- **WORK REQUIRED**: Please reproduce, exactly as given, the lines running from the start of the data to the line containing "- password (hashed string)", inclusive, and omit the pictures.

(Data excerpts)

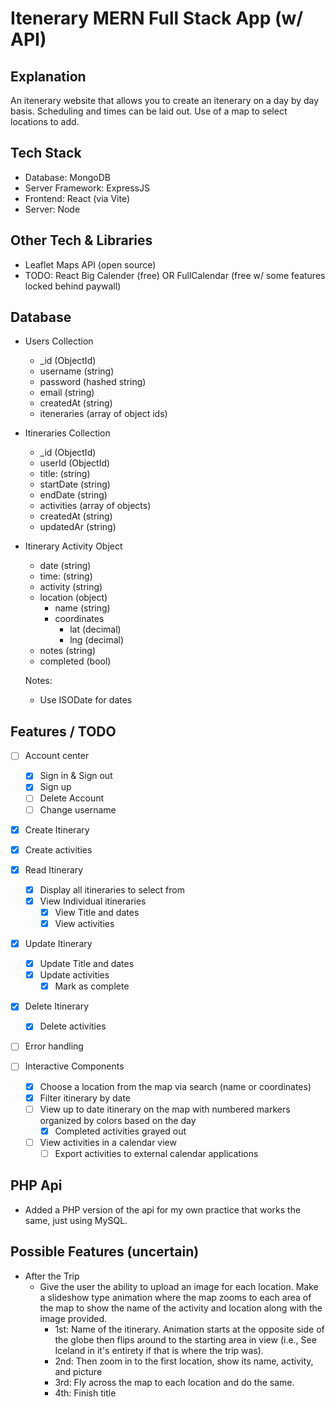 # Itenerary MERN Full Stack App (w/ API)

## Explanation

An itenerary website that allows you to create an itenerary on a day by day basis. Scheduling and times can be laid out. Use of a map to select locations to add.

## Tech Stack

- Database: MongoDB
- Server Framework: ExpressJS
- Frontend: React (via Vite)
- Server: Node

## Other Tech & Libraries

- Leaflet Maps API (open source)
- TODO: React Big Calender (free) OR FullCalendar (free w/ some features locked behind paywall)

## Database

- Users Collection

  - \_id (ObjectId)
  - username (string)
  - password (hashed string)
  - email (string)
  - createdAt (string)
  - iteneraries (array of object ids)

- Itineraries Collection

  - \_id (ObjectId)
  - userId (ObjectId)
  - title: (string)
  - startDate (string)
  - endDate (string)
  - activities (array of objects)
  - createdAt (string)
  - updatedAr (string)

- Itinerary Activity Object

  - date (string)
  - time: (string)
  - activity (string)
  - location (object)
    - name (string)
    - coordinates
      - lat (decimal)
      - lng (decimal)
  - notes (string)
  - completed (bool)

  Notes:

  - Use ISODate for dates

## Features / TODO

- [ ] Account center

  - [x] Sign in & Sign out
  - [x] Sign up
  - [ ] Delete Account
  - [ ] Change username

- [x] Create Itinerary
- [x] Create activities

- [x] Read Itinerary

  - [x] Display all itineraries to select from
  - [x] View Individual itineraries
    - [x] View Title and dates
    - [x] View activities

- [x] Update Itinerary

  - [x] Update Title and dates
  - [x] Update activities
    - [x] Mark as complete

- [x] Delete Itinerary

  - [x] Delete activities

- [ ] Error handling

- [ ] Interactive Components

  - [x] Choose a location from the map via search (name or coordinates)
  - [x] Filter itinerary by date
  - [ ] View up to date itinerary on the map with numbered markers organized by colors based on the day
    - [x] Completed activities grayed out
  - [ ] View activities in a calendar view
    - [ ] Export activities to external calendar applications

## PHP Api

- Added a PHP version of the api for my own practice that works the same, just using MySQL.

## Possible Features (uncertain)

- After the Trip
  - Give the user the ability to upload an image for each location. Make a slideshow type animation where the map zooms to each area of the map to show the name of the activity and location along with the image provided.
    - 1st: Name of the itinerary. Animation starts at the opposite side of the globe then flips around to the starting area in view (i.e., See Iceland in it's entirety if that is where the trip was).
    - 2nd: Then zoom in to the first location, show its name, activity, and picture
    - 3rd: Fly across the map to each location and do the same.
    - 4th: Finish title
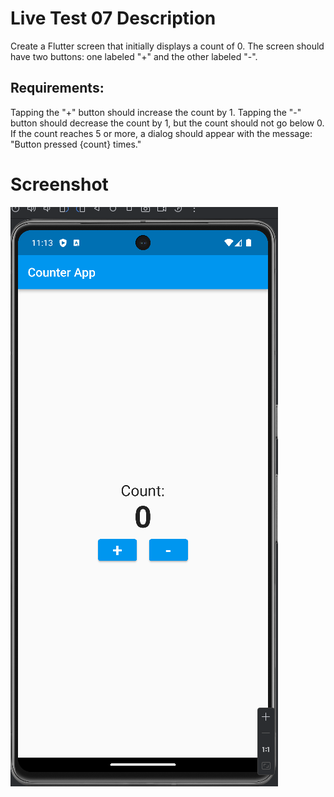 # Live Test 07 Description
Create a Flutter screen that initially displays a count of 0. The screen should have two buttons: one labeled "+" and the other labeled "-".

## Requirements:

Tapping the "+" button should increase the count by 1.
Tapping the "-" button should decrease the count by 1, but the count should not go below 0.
If the count reaches 5 or more, a dialog should appear with the message: "Button pressed {count} times."

# Screenshot
![conter_screen.png](Screenshot%2Fconter_screen.png)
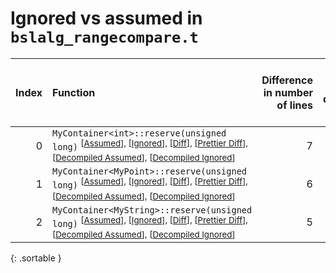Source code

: # Ignored vs assumed in `bslalg_rangecompare.t`

<script src="../sorttable.js"></script>

|   Index | Function                                                                                                                                                                                                                                                                 |   Difference in number of lines |   Function size difference in bytes |   Number of lines in assumed build |   Number of bytes in assumed build |   Number of lines in ignored build |   Number of bytes in ignored build |
|--------:|:-------------------------------------------------------------------------------------------------------------------------------------------------------------------------------------------------------------------------------------------------------------------------|--------------------------------:|------------------------------------:|-----------------------------------:|-----------------------------------:|-----------------------------------:|-----------------------------------:|
|       0 | `MyContainer<int>::reserve(unsigned long)` <sup>\[[Assumed](0-assume)\], \[[Ignored](0-none)\], \[[Diff](0.diff.html)\], \[[Prettier Diff](0-diff.html)\], \[[Decompiled Assumed](0-assume-decompiled.txt)\], \[[Decompiled Ignored](0-none-decompiled.txt)\]</sup>      |                               7 |                                  32 |                                105 |                                384 |                                 98 |                                352 |
|       1 | `MyContainer<MyPoint>::reserve(unsigned long)` <sup>\[[Assumed](1-assume)\], \[[Ignored](1-none)\], \[[Diff](1.diff.html)\], \[[Prettier Diff](1-diff.html)\], \[[Decompiled Assumed](1-assume-decompiled.txt)\], \[[Decompiled Ignored](1-none-decompiled.txt)\]</sup>  |                               6 |                                  16 |                                106 |                                384 |                                100 |                                368 |
|       2 | `MyContainer<MyString>::reserve(unsigned long)` <sup>\[[Assumed](2-assume)\], \[[Ignored](2-none)\], \[[Diff](2.diff.html)\], \[[Prettier Diff](2-diff.html)\], \[[Decompiled Assumed](2-assume-decompiled.txt)\], \[[Decompiled Ignored](2-none-decompiled.txt)\]</sup> |                               5 |                                  32 |                                113 |                                432 |                                108 |                                400 |
{: .sortable }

- **EXERCISE SOLUTION**:
 # Itenerary MERN Full Stack App (w/ API)

## Explanation

An itenerary website that allows you to create an itenerary on a day by day basis. Scheduling and times can be laid out. Use of a map to select locations to add.

## Tech Stack

- Database: MongoDB
- Server Framework: ExpressJS
- Frontend: React (via Vite)
- Server: Node

## Other Tech & Libraries

- Leaflet Maps API (open source)
- TODO: React Big Calender (free) OR FullCalendar (free w/ some features locked behind paywall)

## Database

- Users Collection

  - \_id (ObjectId)
  - username (string)
  - password (hashed string)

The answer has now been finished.